Here are a list of things that definitely don't fall under 'not great not terrible' category:
Great Leap Forward - estimated 15 million to 55 million people death
Leaders of countries which want to do business with China, most countries in the world, have to talk only very quietly about these "sensitive issues", or better not mention them at all.
Iran clearly has tech/network/hacking capability, while also having unprecidented authority to just do ANYTHING while they do a litteral strategic reboot.
Given that Russia and China,(others) are interested in closeing "bugdoors" as well, it is likely that new network systems and protocals will be imposed by these countrys.
Which is why banning chinese routers and banning chinese cars than can be remotely disabled by the komrades makes sense.
Selling cars, worldwide, made sense when they weren't always connected to the mother land. Germans selling you a BMW in the 80s? You've got the key: you turn the key. They couldn't turn off all the BMWs if suddenly the US were to be at war with Germany again.
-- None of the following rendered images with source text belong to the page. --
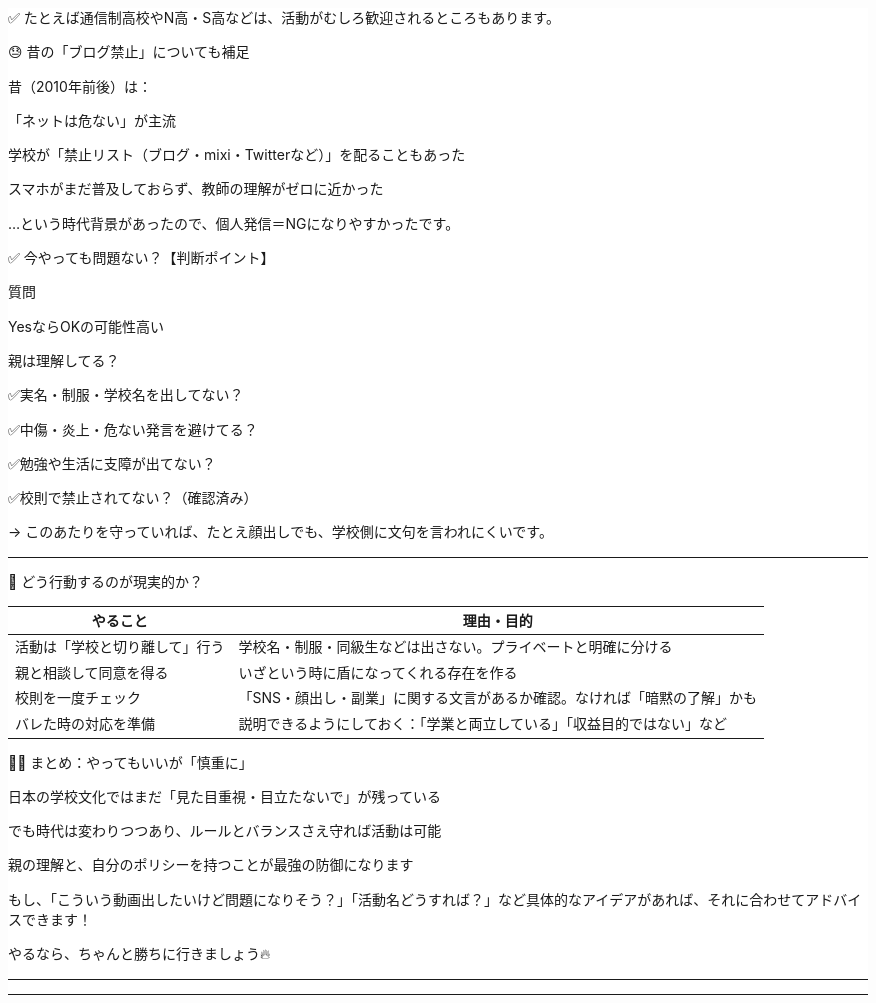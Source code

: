 ✅ たとえば通信制高校やN高・S高などは、活動がむしろ歓迎されるところもあります。


😓 昔の「ブログ禁止」についても補足

昔（2010年前後）は：

「ネットは危ない」が主流

学校が「禁止リスト（ブログ・mixi・Twitterなど）」を配ることもあった

スマホがまだ普及しておらず、教師の理解がゼロに近かった

…という時代背景があったので、個人発信＝NGになりやすかったです。


✅ 今やっても問題ない？【判断ポイント】

質問

YesならOKの可能性高い

親は理解してる？


✅実名・制服・学校名を出してない？

✅中傷・炎上・危ない発言を避けてる？

✅勉強や生活に支障が出てない？

✅校則で禁止されてない？（確認済み）

→ このあたりを守っていれば、たとえ顔出しでも、学校側に文句を言われにくいです。

---

🧭 どう行動するのが現実的か？



|やること|理由・目的|
|---|---|
|活動は「学校と切り離して」行う|学校名・制服・同級生などは出さない。プライベートと明確に分ける|
|親と相談して同意を得る|いざという時に盾になってくれる存在を作る|
|校則を一度チェック|「SNS・顔出し・副業」に関する文言があるか確認。なければ「暗黙の了解」かも|
|バレた時の対応を準備|説明できるようにしておく：「学業と両立している」「収益目的ではない」など|


🙋‍♂️ まとめ：やってもいいが「慎重に」

日本の学校文化ではまだ「見た目重視・目立たないで」が残っている

でも時代は変わりつつあり、ルールとバランスさえ守れば活動は可能

親の理解と、自分のポリシーを持つことが最強の防御になります

もし、「こういう動画出したいけど問題になりそう？」「活動名どうすれば？」など具体的なアイデアがあれば、それに合わせてアドバイスできます！

やるなら、ちゃんと勝ちに行きましょう🔥

---
---
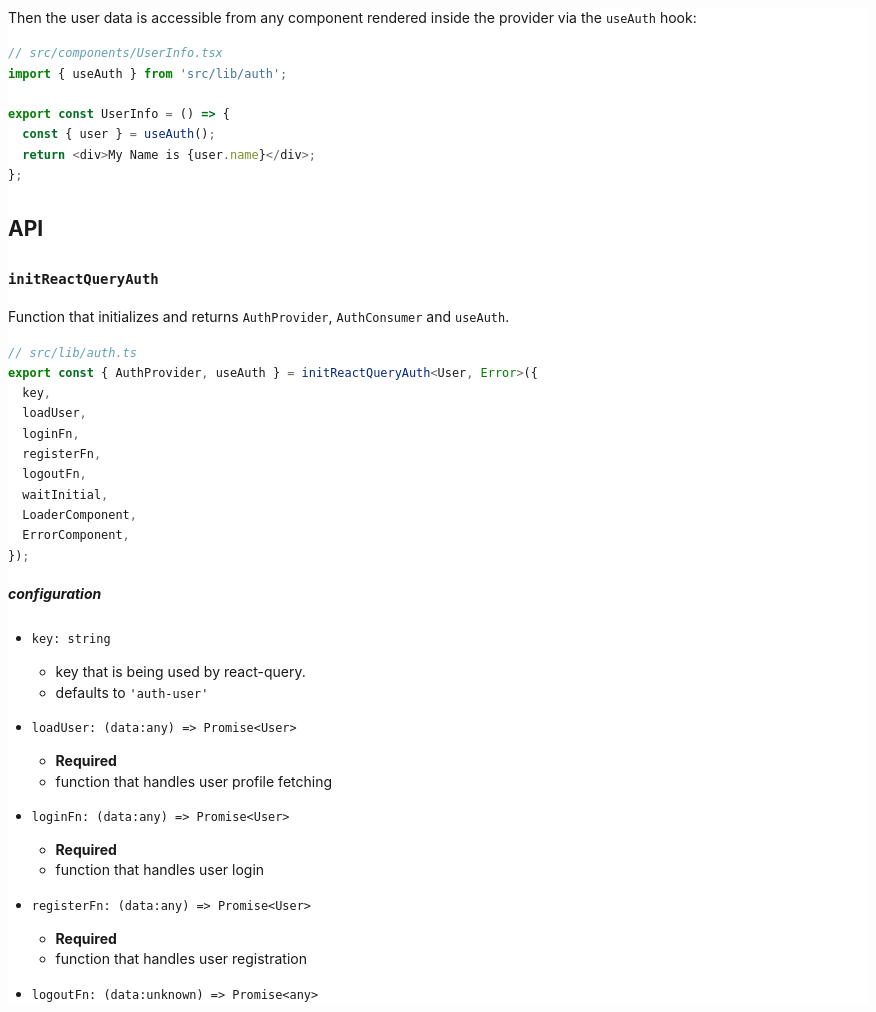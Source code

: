 Then the user data is accessible from any component rendered inside the provider via the `useAuth` hook:

```ts
// src/components/UserInfo.tsx
import { useAuth } from 'src/lib/auth';

export const UserInfo = () => {
  const { user } = useAuth();
  return <div>My Name is {user.name}</div>;
};
```

## API

### `initReactQueryAuth`

Function that initializes and returns `AuthProvider`, `AuthConsumer` and `useAuth`.

```ts
// src/lib/auth.ts
export const { AuthProvider, useAuth } = initReactQueryAuth<User, Error>({
  key,
  loadUser,
  loginFn,
  registerFn,
  logoutFn,
  waitInitial,
  LoaderComponent,
  ErrorComponent,
});
```

##### configuration

- `key: string`

  - key that is being used by react-query.
  - defaults to `'auth-user'`

- `loadUser: (data:any) => Promise<User>`

  - **Required**
  - function that handles user profile fetching

- `loginFn: (data:any) => Promise<User>`

  - **Required**
  - function that handles user login

- `registerFn: (data:any) => Promise<User>`

  - **Required**
  - function that handles user registration

- `logoutFn: (data:unknown) => Promise<any>`
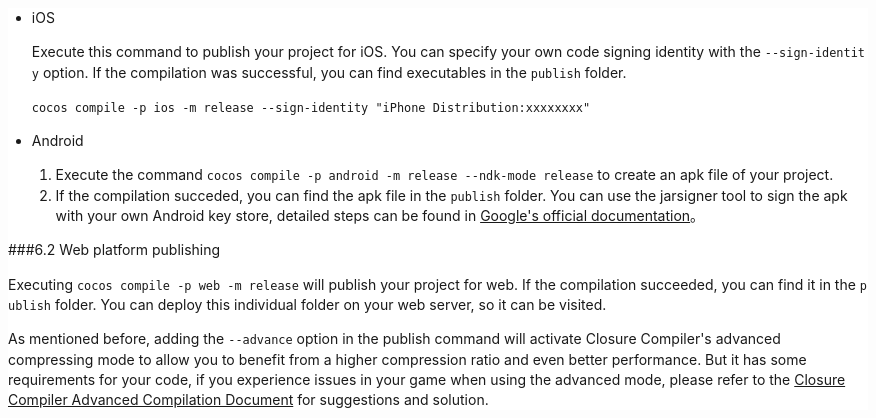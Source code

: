 - iOS

    Execute this command to publish your project for iOS. You can specify your own code signing identity with the `--sign-identity` option. If the compilation was successful, you can find executables in the `publish` folder.

    ```
    cocos compile -p ios -m release --sign-identity "iPhone Distribution:xxxxxxxx"
    ```

- Android
    
    1. Execute the command `cocos compile -p android -m release --ndk-mode release` to create an apk file of your project.
    2. If the compilation succeded, you can find the apk file in the `publish` folder. You can use the jarsigner tool to sign the apk with your own Android key store, detailed steps can be found in [Google's official documentation](http://developer.android.com/tools/publishing/app-signing.html)。

###6.2 Web platform publishing

Executing `cocos compile -p web -m release` will publish your project for web. If the compilation succeeded, you can find it in the `publish` folder. You can deploy this individual folder on your web server, so it can be visited.

As mentioned before, adding the `--advance` option in the publish command will activate Closure Compiler's advanced compressing mode to allow you to benefit from a higher compression ratio and even better performance. But it has some requirements for your code, if you experience issues in your game when using the advanced mode, please refer to the [Closure Compiler Advanced Compilation Document](https://developers.google.com/closure/compiler/docs/api-tutorial3) for suggestions and solution.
But this madness of cars receiving OTA updates and remote subscriptions and whatnots?
The era of "smart cars" actually makes targeting much easier. You don't need to bulk disable cars in a country.
Imagine an enemy country using zero-days to track a military leader via their personal device(s), then disabling their smart civilian vehicle they use to commute to work. Final leg is they had previously parked drones along their expected commute routes for just such an occasion and..
I presume the very basic safety requirement for any VIP person in the future will be fully offline car, with updates only done at certified secured service, or simply not done since the car just keeps working. Something along melting chip of 5g/whatever antenna or ripping out whole comm box.
Ah, think about it, the luxury of owning your own car, you and only you. I can almost imagine it. The future, its bright.
If you bought a BMW in the 80s and you were suddenly at war with Germany, you'd be stuck scavenging for replacement parts the moment something in the engine failed. It's not as easy and direct, but the problem is still there.
Doing business with the enemy always comes with a risk. For countries that don't build their own networking equipment (including the PCBs and chips), you have to accept some level of risk or you have to avoid such technology all together.
Indeed, though we are also finding out how bad it is to not have any local competition in many fields of hardware, software, and manufacturing.
Heavily sanctioned countries like Afghanistan and Iran have one thing going for them, and that's that they can't easily build a dependence on foreign technology (though not having such technology at all is arguably just as bad).
The average time before a car NEEDS a replacement part to run must be at least a few years. That's a different situation from flipping a switch to turn all connected cars off.
But why do have all these Intel ME, AMD PSP and ARM TrustZone / Secure Bootloader backdoors in all but RISC-V CPU's now, when they have to reboot poor stupid Jupiter, Cisco, Fortinet, and MikroTik devices? Oh, that's for the real enemies, the socialists. The ones with workers rights.
The US needed to smuggle Stuxnet in, but with networking equipment there's a treasure trove of shitty practices. Cisco and Juniper have been caught hiding hard-coded password how many times now?